Accessibility burden
Use labelled form fields for saved-search name, description, visibility, and subscription settings.
Common misuse
Saving static result IDs instead of reusable criteria.
Decision rules
  • Flag filter reset that clears unrelated search when the control label says Clear filters or Reset filters but the action also clears the submitted query, search box text, search scope, search history item, saved search identity, URL state, sort order, page size, selected view, or layout state.
  • Choose filter panel when users need to compose or reset grouped filter criteria; clear-all must return filters to their defaults while preserving independent query, sort, view, scope, and pagination policy unless those are visibly part of the filter set.
  • Choose basic search when the user is clearing query text or a submitted keyword search; use labels such as Clear search or Clear query instead of hiding query reset behind Clear filters.
  • Choose filter chips when users need to remove one applied criterion or all applied filter chips; removing a chip must remove only that criterion and keep the search query and sort stable.
  • Choose saved search when the saved object intentionally includes query text plus filters, sort, scope, alerts, or result subscription; reset or rerun language must show that broader bundle before clearing it.
  • If a control clears both filters and search, label it as a broader reset such as Clear search and filters, show the affected state list, and provide an undo or confirmation when loss is surprising.
  • When filters and search share a result summary, show separate state tokens for query, filters, sort, scope, and saved identity so users can predict what each reset will affect.
  • In no-results recovery, offer scoped actions such as Remove Date filter, Clear all filters, and Clear search separately rather than one broad reset.
  • In batch filter panels, Reset draft should affect pending filter controls only; Clear applied filters should affect applied filters only; neither should erase the submitted query unless explicitly included.
  • During generated UI review, inspect reset buttons, chip clear-all, empty-state recovery links, mobile filter drawers, saved-filter application, and saved-search reruns for accidental query or history loss.
Inspect live examples
Failure modes
  • A Clear filters button removes Status: Open and Date: Last 30 days but also empties the search query appeal.

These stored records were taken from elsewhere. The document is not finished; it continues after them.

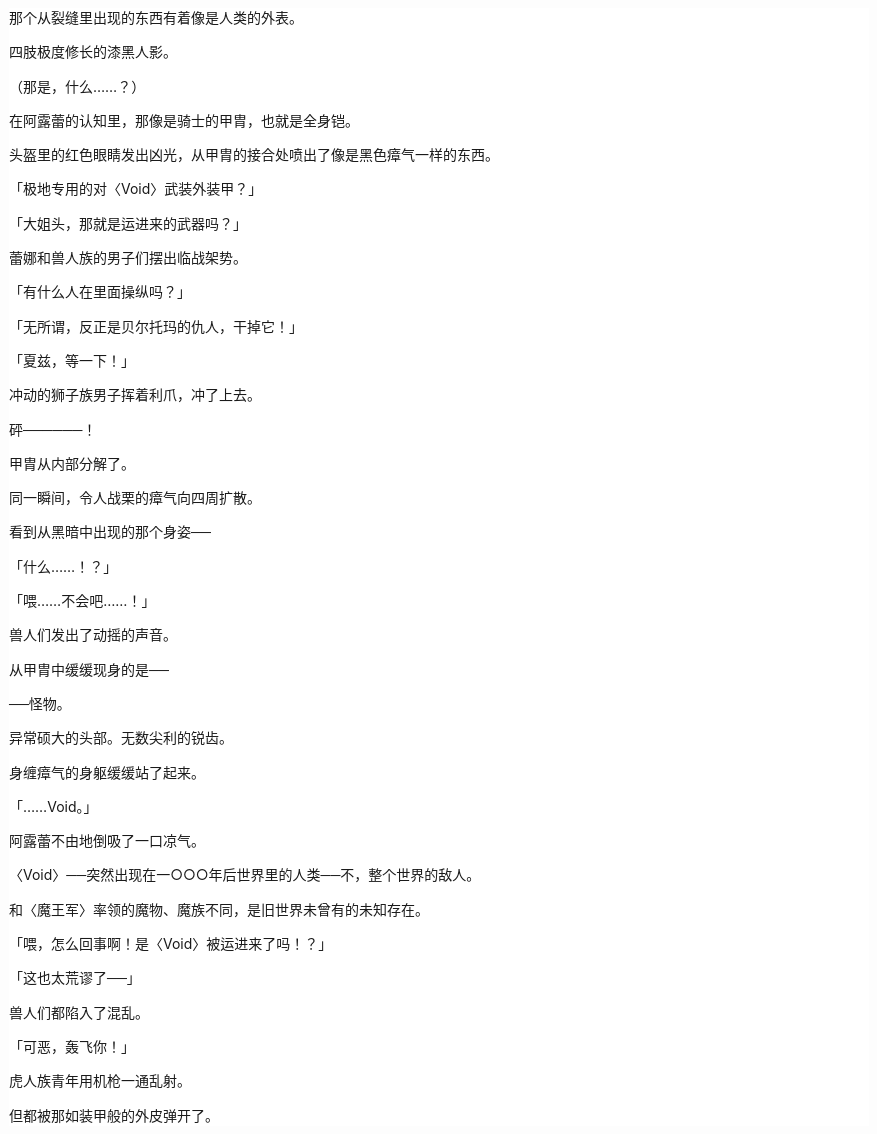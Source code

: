 那个从裂缝里出现的东西有着像是人类的外表。

四肢极度修长的漆黑人影。

（那是，什么……？）

在阿露蕾的认知里，那像是骑士的甲胄，也就是全身铠。

头盔里的红色眼睛发出凶光，从甲胄的接合处喷出了像是黑色瘴气一样的东西。

「极地专用的对〈Void〉武装外装甲？」

「大姐头，那就是运进来的武器吗？」

蕾娜和兽人族的男子们摆出临战架势。

「有什么人在里面操纵吗？」

「无所谓，反正是贝尔托玛的仇人，干掉它！」

「夏兹，等一下！」

冲动的狮子族男子挥着利爪，冲了上去。

砰──────！

甲胄从内部分解了。

同一瞬间，令人战栗的瘴气向四周扩散。

看到从黑暗中出现的那个身姿──

「什么……！？」

「喂……不会吧……！」

兽人们发出了动摇的声音。

从甲胄中缓缓现身的是──

──怪物。

异常硕大的头部。无数尖利的锐齿。

身缠瘴气的身躯缓缓站了起来。

「……Void。」

阿露蕾不由地倒吸了一口凉气。

〈Void〉──突然出现在一○○○年后世界里的人类──不，整个世界的敌人。

和〈魔王军〉率领的魔物、魔族不同，是旧世界未曾有的未知存在。

「喂，怎么回事啊！是〈Void〉被运进来了吗！？」

「这也太荒谬了──」

兽人们都陷入了混乱。

「可恶，轰飞你！」

虎人族青年用机枪一通乱射。

但都被那如装甲般的外皮弹开了。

  • Removing a single Team: Benefits chip clears every chip, the submitted query, and the sort order.
  • A mobile filter drawer Reset button returns to all results and wipes the search box without warning.
  • A no-results empty state offers Start over and silently deletes both search and filters when the user only needed to loosen one filter.
  • Applying a saved filter clears the current search query even though the preset stores only filter criteria.
  • Reset filters removes the saved search identity and search-history event without showing that saved criteria were part of the reset.
  • Clear all in a batch panel resets draft controls, applied controls, query, sort, and pagination using one vague label.
  • After filter reset, users cannot reconstruct the original search because the query is gone from the field, result heading, URL, and history.